Thursday, September 6, 2007

In the Valley

This week, someone sent me an email that quoted Rick Warren, author of "A Purpose Driven Life," as saying that he no longer believes that God allows good things and bad things to happen to people as "mountain tops and valleys," but rather simultaneously, occurring at the same time, "like a railroad track." I'm not sure I believe this. Everyone has good days and bad days....highs and lows...times of joy and happiness...and times of disappointment and despair. I can only remember two other times in my life of feeling that complete sense of loss...loss of control and sorrow and pain. The first time was when I turned 30. God gave me, 2 Corinthians 4:16, "For which cause we faint not; but though our outward man perish, yet the inward man is renewed day by day." The second time was after my first pregnancy which was diagnosed as a tubal pregnancy.
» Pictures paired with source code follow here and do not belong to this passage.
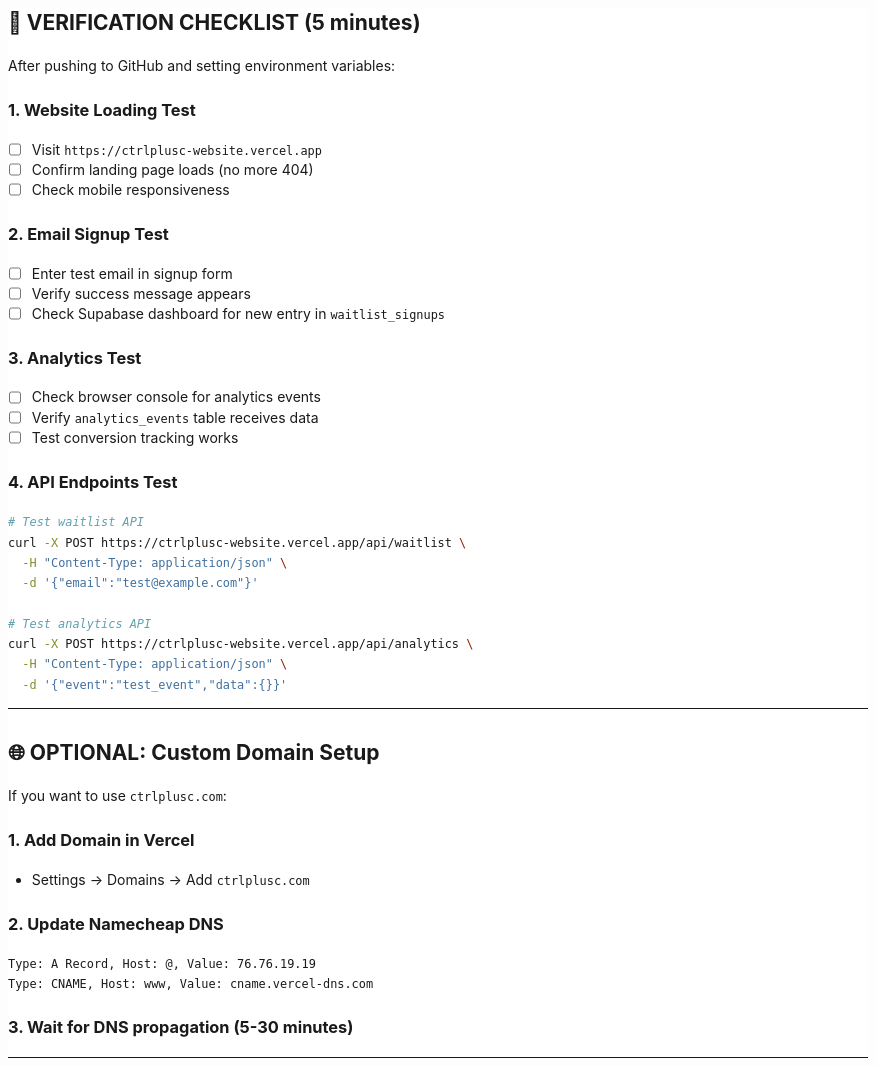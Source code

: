 
## 🎯 VERIFICATION CHECKLIST (5 minutes)

After pushing to GitHub and setting environment variables:

### 1. Website Loading Test
- [ ] Visit `https://ctrlplusc-website.vercel.app`
- [ ] Confirm landing page loads (no more 404)
- [ ] Check mobile responsiveness

### 2. Email Signup Test
- [ ] Enter test email in signup form
- [ ] Verify success message appears
- [ ] Check Supabase dashboard for new entry in `waitlist_signups`

### 3. Analytics Test
- [ ] Check browser console for analytics events
- [ ] Verify `analytics_events` table receives data
- [ ] Test conversion tracking works

### 4. API Endpoints Test
```bash
# Test waitlist API
curl -X POST https://ctrlplusc-website.vercel.app/api/waitlist \
  -H "Content-Type: application/json" \
  -d '{"email":"test@example.com"}'

# Test analytics API
curl -X POST https://ctrlplusc-website.vercel.app/api/analytics \
  -H "Content-Type: application/json" \
  -d '{"event":"test_event","data":{}}'
```

---

## 🌐 OPTIONAL: Custom Domain Setup

If you want to use `ctrlplusc.com`:

### 1. Add Domain in Vercel
- Settings → Domains → Add `ctrlplusc.com`

### 2. Update Namecheap DNS
```
Type: A Record, Host: @, Value: 76.76.19.19
Type: CNAME, Host: www, Value: cname.vercel-dns.com
```

### 3. Wait for DNS propagation (5-30 minutes)

---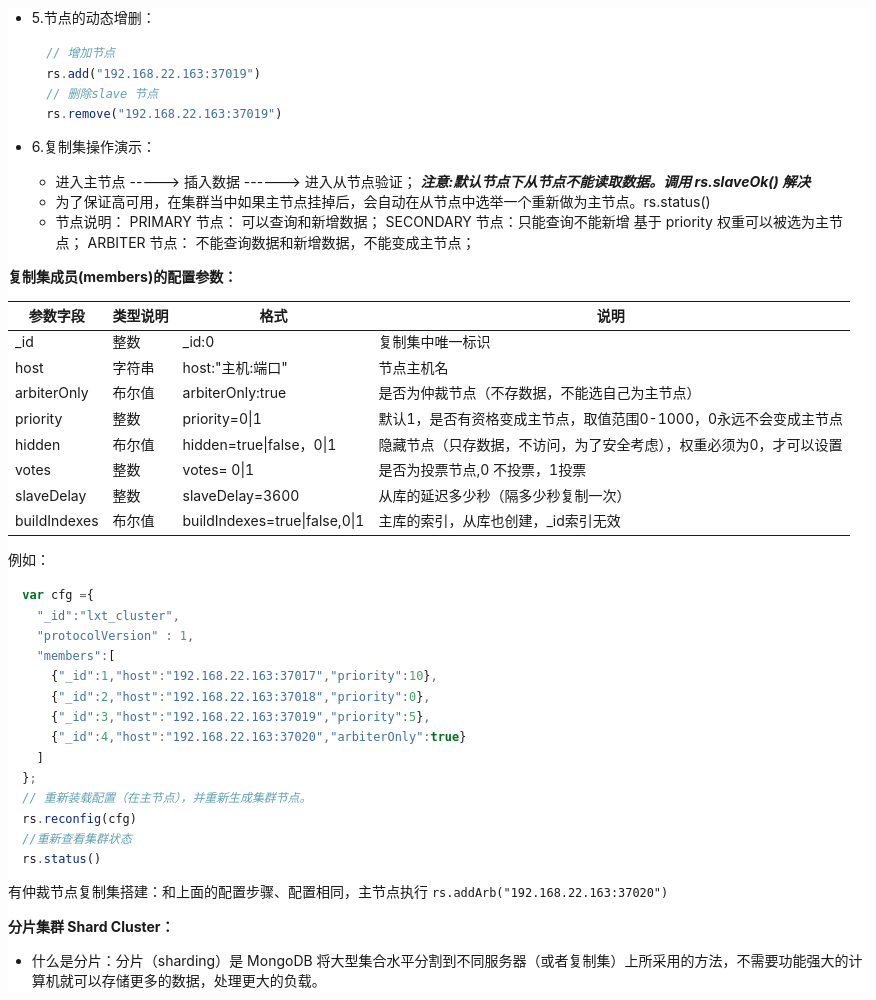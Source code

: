 - 5.节点的动态增删：

  ```javascript
    // 增加节点
    rs.add("192.168.22.163:37019")
    // 删除slave 节点
    rs.remove("192.168.22.163:37019")
  ```

- 6.复制集操作演示：
  - 进入主节点 -----> 插入数据 ------> 进入从节点验证；
  ***注意:默认节点下从节点不能读取数据。调用 rs.slaveOk() 解决***
  - 为了保证高可用，在集群当中如果主节点挂掉后，会自动在从节点中选举一个重新做为主节点。rs.status()
  - 节点说明：
    PRIMARY 节点： 可以查询和新增数据；
    SECONDARY 节点：只能查询不能新增 基于 priority 权重可以被选为主节点；
    ARBITER 节点： 不能查询数据和新增数据，不能变成主节点；

**复制集成员(members)的配置参数：**

参数字段|类型说明|格式|说明|
-|-|-|-|
_id|整数|_id:0|复制集中唯一标识|
host|字符串|host:"主机:端口"|节点主机名|
arbiterOnly|布尔值|arbiterOnly:true|是否为仲裁节点（不存数据，不能选自己为主节点）|
priority|整数| priority=0\|1 |默认1，是否有资格变成主节点，取值范围0-1000，0永远不会变成主节点|
hidden|布尔值|hidden=true\|false，0\|1 |隐藏节点（只存数据，不访问，为了安全考虑），权重必须为0，才可以设置|
votes|整数|votes= 0\|1 |是否为投票节点,0 不投票，1投票|
slaveDelay|整数|slaveDelay=3600|从库的延迟多少秒（隔多少秒复制一次）|
buildIndexes|布尔值|buildIndexes=true\|false,0\|1|主库的索引，从库也创建，_id索引无效|

例如：

```javascript
  var cfg ={
    "_id":"lxt_cluster",
    "protocolVersion" : 1,
    "members":[
      {"_id":1,"host":"192.168.22.163:37017","priority":10},
      {"_id":2,"host":"192.168.22.163:37018","priority":0},
      {"_id":3,"host":"192.168.22.163:37019","priority":5},
      {"_id":4,"host":"192.168.22.163:37020","arbiterOnly":true}
    ]
  };
  // 重新装载配置（在主节点），并重新生成集群节点。
  rs.reconfig(cfg)
  //重新查看集群状态
  rs.status()
```

有仲裁节点复制集搭建：和上面的配置步骤、配置相同，主节点执行 ``rs.addArb("192.168.22.163:37020")``

**分片集群 Shard Cluster：**

- 什么是分片：分片（sharding）是 MongoDB 将大型集合水平分割到不同服务器（或者复制集）上所采用的方法，不需要功能强大的计算机就可以存储更多的数据，处理更大的负载。
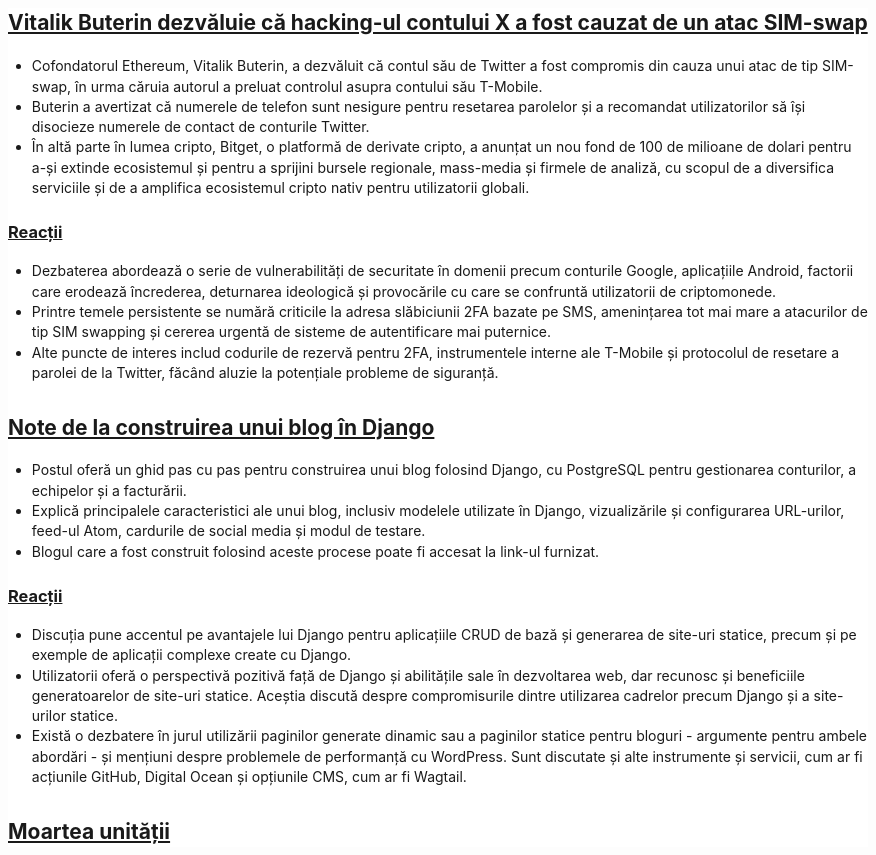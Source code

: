 ## [Vitalik Buterin dezvăluie că hacking-ul contului X a fost cauzat de un atac SIM-swap](https://cointelegraph.com/news/vitalik-buterin-reveals-x-account-hack-was-caused-by-sim-swap-attack)

- Cofondatorul Ethereum, Vitalik Buterin, a dezvăluit că contul său de Twitter a fost compromis din cauza unui atac de tip SIM-swap, în urma căruia autorul a preluat controlul asupra contului său T-Mobile.
- Buterin a avertizat că numerele de telefon sunt nesigure pentru resetarea parolelor și a recomandat utilizatorilor să își disocieze numerele de contact de conturile Twitter.
- În altă parte în lumea cripto, Bitget, o platformă de derivate cripto, a anunțat un nou fond de 100 de milioane de dolari pentru a-și extinde ecosistemul și pentru a sprijini bursele regionale, mass-media și firmele de analiză, cu scopul de a diversifica serviciile și de a amplifica ecosistemul cripto nativ pentru utilizatorii globali.

### [Reacții](https://news.ycombinator.com/item?id=37479774)

- Dezbaterea abordează o serie de vulnerabilități de securitate în domenii precum conturile Google, aplicațiile Android, factorii care erodează încrederea, deturnarea ideologică și provocările cu care se confruntă utilizatorii de criptomonede.
- Printre temele persistente se numără criticile la adresa slăbiciunii 2FA bazate pe SMS, amenințarea tot mai mare a atacurilor de tip SIM swapping și cererea urgentă de sisteme de autentificare mai puternice.
- Alte puncte de interes includ codurile de rezervă pentru 2FA, instrumentele interne ale T-Mobile și protocolul de resetare a parolei de la Twitter, făcând aluzie la potențiale probleme de siguranță.

## [Note de la construirea unui blog în Django](https://til.simonwillison.net/django/building-a-blog-in-django)

- Postul oferă un ghid pas cu pas pentru construirea unui blog folosind Django, cu PostgreSQL pentru gestionarea conturilor, a echipelor și a facturării.
- Explică principalele caracteristici ale unui blog, inclusiv modelele utilizate în Django, vizualizările și configurarea URL-urilor, feed-ul Atom, cardurile de social media și modul de testare.
- Blogul care a fost construit folosind aceste procese poate fi accesat la link-ul furnizat.

### [Reacții](https://news.ycombinator.com/item?id=37482220)

- Discuția pune accentul pe avantajele lui Django pentru aplicațiile CRUD de bază și generarea de site-uri statice, precum și pe exemple de aplicații complexe create cu Django.
- Utilizatorii oferă o perspectivă pozitivă față de Django și abilitățile sale în dezvoltarea web, dar recunosc și beneficiile generatoarelor de site-uri statice. Aceștia discută despre compromisurile dintre utilizarea cadrelor precum Django și a site-urilor statice.
- Există o dezbatere în jurul utilizării paginilor generate dinamic sau a paginilor statice pentru bloguri - argumente pentru ambele abordări - și mențiuni despre problemele de performanță cu WordPress. Sunt discutate și alte instrumente și servicii, cum ar fi acțiunile GitHub, Digital Ocean și opțiunile CMS, cum ar fi Wagtail.

## [Moartea unității](https://www.gamedeveloper.com/business/the-death-of-unity)
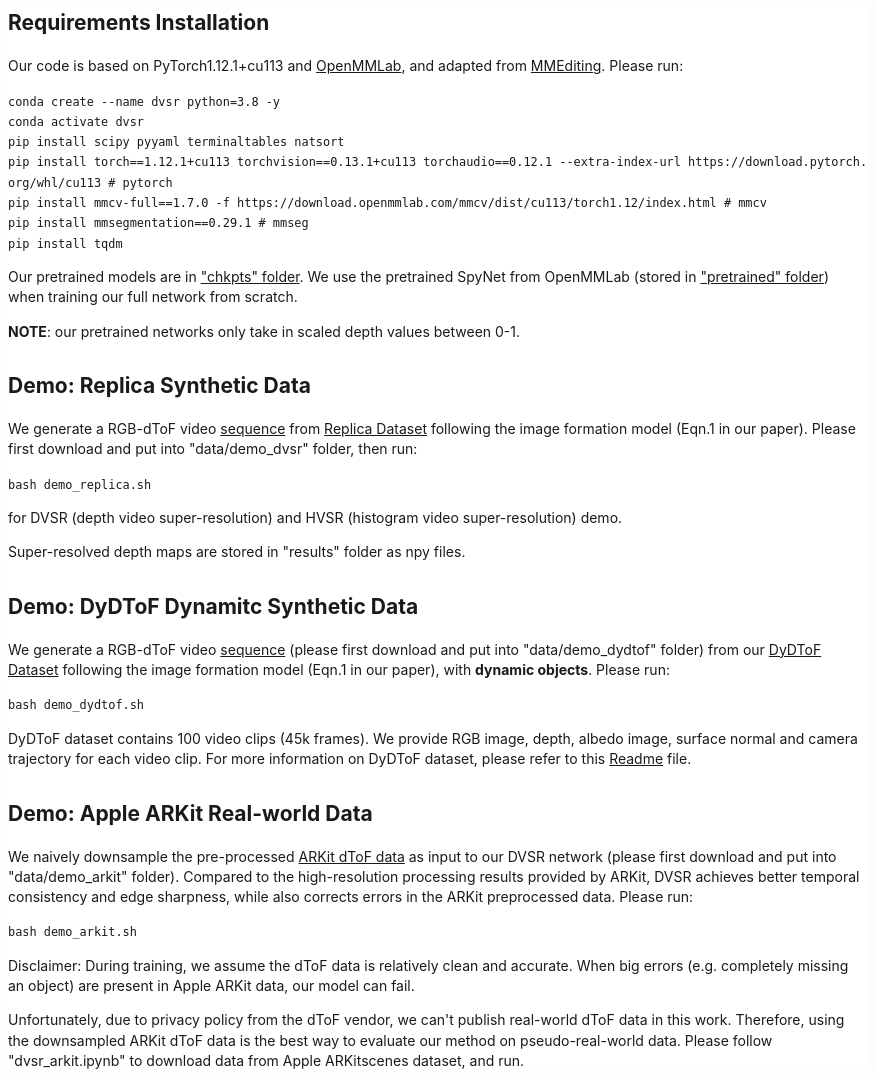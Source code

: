 ## Requirements Installation
Our code is based on PyTorch1.12.1+cu113 and [OpenMMLab], and adapted from [MMEditing]. Please run:

    conda create --name dvsr python=3.8 -y
    conda activate dvsr
    pip install scipy pyyaml terminaltables natsort
    pip install torch==1.12.1+cu113 torchvision==0.13.1+cu113 torchaudio==0.12.1 --extra-index-url https://download.pytorch.org/whl/cu113 # pytorch
    pip install mmcv-full==1.7.0 -f https://download.openmmlab.com/mmcv/dist/cu113/torch1.12/index.html # mmcv
    pip install mmsegmentation==0.29.1 # mmseg
    pip install tqdm

[OpenMMLab]: https://github.com/open-mmlab
[MMEditing]: https://github.com/open-mmlab/mmediting

Our pretrained models are in ["chkpts" folder]. We use the pretrained SpyNet from OpenMMLab (stored in ["pretrained" folder]) when training our full network from scratch.

**NOTE**: our pretrained networks only take in scaled depth values between 0-1.

["chkpts" folder]: ./chkpts
["pretrained" folder]: ./pretrained

## Demo: Replica Synthetic Data
We generate a RGB-dToF video [sequence] from [Replica Dataset] following the image formation model (Eqn.1 in our paper). Please first download and put into "data/demo_dvsr" folder, then run:

    bash demo_replica.sh
for DVSR (depth video super-resolution) and HVSR (histogram video super-resolution) demo.

Super-resolved depth maps are stored in "results" folder as npy files.

[Replica Dataset]: https://github.com/facebookresearch/Replica-Dataset
[sequence]: https://drive.google.com/drive/folders/1fTaK2emrow8inaNR_cnGcqX1Kqug8NOh?usp=sharing

## Demo: DyDToF Dynamitc Synthetic Data
We generate a RGB-dToF video [sequence](https://drive.google.com/drive/folders/1CUBjT7lV5EIAI8PWHPAQQJEgZlahnGtK?usp=sharing) (please first download and put into "data/demo_dydtof" folder) from our [DyDToF Dataset] following the image formation model (Eqn.1 in our paper), with **dynamic objects**. Please run:

    bash demo_dydtof.sh
 DyDToF dataset contains 100 video clips (45k frames). We provide RGB image, depth, albedo image, surface normal and camera trajectory for each video clip. For more information on DyDToF dataset, please refer to this [Readme] file.

[DyDToF Dataset]: https://drive.google.com/drive/folders/19MT7dhJaMkVd6y5QHywWqjZRNN08-XPU?usp=share_link
[Readme]: https://zhsun0357.github.io/consistent_dtof_video/data/readme.md

## Demo: Apple ARKit Real-world Data
We naively downsample the pre-processed [ARKit dToF data] as input to our DVSR network (please first download and put into "data/demo_arkit" folder). Compared to the high-resolution processing results provided by ARKit, DVSR achieves better temporal consistency and edge sharpness, while also corrects errors in the ARKit preprocessed data. Please run:

    bash demo_arkit.sh
Disclaimer: During training, we assume the dToF data is relatively clean and accurate. When big errors (e.g. completely missing an object) are present in Apple ARKit data, our model can fail.

[ARKit dToF data]: https://drive.google.com/drive/folders/1ntUU6S9UxUQDp8-y2n5vvtSeQd-zq9S1?usp=share_link

Unfortunately, due to privacy policy from the dToF vendor, we can't publish real-world dToF data in this work. Therefore, using the downsampled ARKit dToF data is the best way to evaluate our method on pseudo-real-world data. Please follow "dvsr_arkit.ipynb" to download data from Apple ARKitscenes dataset, and run.


[Consistent Direct Time-of-Flight Video Depth Super-Resolution]: https://arxiv.org/abs/2211.08658
[Zhanghao Sun]: https://zhsun0357.github.io/
[Wei Ye]: https://ywwwer.github.io/
[Jinhui Xiong]: https://jhxiong.github.io/
[Gyeongmin Choe]: https://www.chrisgchoe.com/
[Jialiang Wang]: https://sites.google.com/view/jialiangwang/home
[Shuochen Su]: https://shuochsu.github.io/
[Rakesh Ranjan]: https://openreview.net/profile?id=~Rakesh_Ranjan2
[Paper]: https://arxiv.org/abs/2211.08658.pdf
[Video]: https://www.youtube.com/watch?v=77LTIDqhBjA
[Project]: https://zhsun0357.github.io/consistent_dtof_video/
[Dataset]: https://drive.google.com/drive/u/0/folders/19MT7dhJaMkVd6y5QHywWqjZRNN08-XPU/
[split]: ./data
[TarTanAir]: https://theairlab.org/tartanair-dataset/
God gave me the song, "Even in the Valley, God is good/Even in the valley, He is faithful and true/He carries His children through like He said He would/Even in the valley God is good." Here I am again...only this time, there is a diagnosis. And it didn't come from God. It came from a doctor and eventually a counselor. It's not life-threatening, but it is serious, and something that I do not wish to discuss openly. My counselor suggested that I begin writing again because it is a form of therapy. Unfortunatly, it looks as though God has chosen to take away this time instead of give. There is no soothing salve to cover the pain and despair this time. For some reason, over the last few weeks, the only thing that I can think about is the movie "Sisters of the Ya-Ya whatever" and the only thing that gives me comfort is knowing that the character who played Sandra Bulluck's mom did come home and she was wild and crazy as ever and she ended up being fine. I'll be fine one day, too, but right now, I am laying face down, crying in the valley.